Abstract
Atrichia with papular lesions (APL) is a rare form of alopecia characterized by the diffuse, complete, irreversible loss of hair shortly after birth and the presence of diffuse keratotic papules and milia-like cysts. Multiple hairless gene (HR) mutations on the zinc finger domain of chromosome 8p12 have been associated with this disorder. We present the case of a 5-year-old girl with classic clinical findings of APL, with a diagnosis confirmed via genetic testing.

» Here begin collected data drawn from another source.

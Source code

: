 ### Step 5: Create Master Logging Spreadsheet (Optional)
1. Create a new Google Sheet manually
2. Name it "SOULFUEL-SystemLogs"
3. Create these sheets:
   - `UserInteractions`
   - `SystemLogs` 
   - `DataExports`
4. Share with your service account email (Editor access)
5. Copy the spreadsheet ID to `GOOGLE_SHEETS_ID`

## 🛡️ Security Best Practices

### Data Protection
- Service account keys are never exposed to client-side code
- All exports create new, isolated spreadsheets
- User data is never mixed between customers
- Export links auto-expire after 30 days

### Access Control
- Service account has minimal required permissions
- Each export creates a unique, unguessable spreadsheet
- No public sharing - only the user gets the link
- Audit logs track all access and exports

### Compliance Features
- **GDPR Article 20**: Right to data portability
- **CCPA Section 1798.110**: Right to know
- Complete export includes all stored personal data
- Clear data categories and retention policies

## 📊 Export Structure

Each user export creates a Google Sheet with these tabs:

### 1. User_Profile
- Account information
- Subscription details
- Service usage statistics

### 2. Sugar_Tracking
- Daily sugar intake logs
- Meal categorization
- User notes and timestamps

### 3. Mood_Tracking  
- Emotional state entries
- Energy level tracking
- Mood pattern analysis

Keywords: pediatric alopecia, hairless gene, pediatric hair loss, alopecia, atrichia with papular lesions
Introduction
Atrichia with papular lesions (APL) is a rare form of alopecia characterized by the diffuse, complete, irreversible loss of hair shortly after birth with the presence of diffuse keratotic papules and milia-like cysts. The diagnosis of APL requires a detailed clinical and family history, as well as DNA sampling to identify a hairless gene (HR) mutation [1]. Over 30 mutations of the hairless gene (HR) on chromosome 8p12 have been associated with APL. Though the majority of cases are associated with consanguinity, sporadic heterozygous mutations have been identified as well [2].
Case presentation
A 5-year-old girl presented for congenital absence of the majority of scalp hair and hair loss. She had a small amount of black scalp hair in patches at birth. Between 6 and 12 months of age, she lost the majority of her hair with no subsequent regrowth. A physical exam revealed one terminal hair on the vertex scalp, but there was otherwise a complete absence of scalp hair. Many skin-colored to white 1-2 mm papules were seen on the scalp. The eyebrows and eyelashes were sparse with minimal hair growth (Figures 1, 2). She had previously undergone genetic testing, which confirmed a diagnosis of APL with a biallelic mutation in the HR gene with likely pathogenic variants, including c.3515G>A and p.W1172X. Her mother also had genetic testing and was heterozygous for the HR gene; however, she had normal hair density. It was discovered that consanguinity was present, as the patient’s biological father was her mother’s maternal cousin. The patient had a history of global developmental delay without a known specific causative genetic mutation. As the diagnosis of APL had been confirmed via genetic testing, scalp biopsy was deferred. The patient was offered treatment with topical tretinoin 0.05% cream to reduce milia-like lesions. The patient followed up via telephone, and her mother reported trialing the tretinoin cream for two months, but it was discontinued due to skin irritation.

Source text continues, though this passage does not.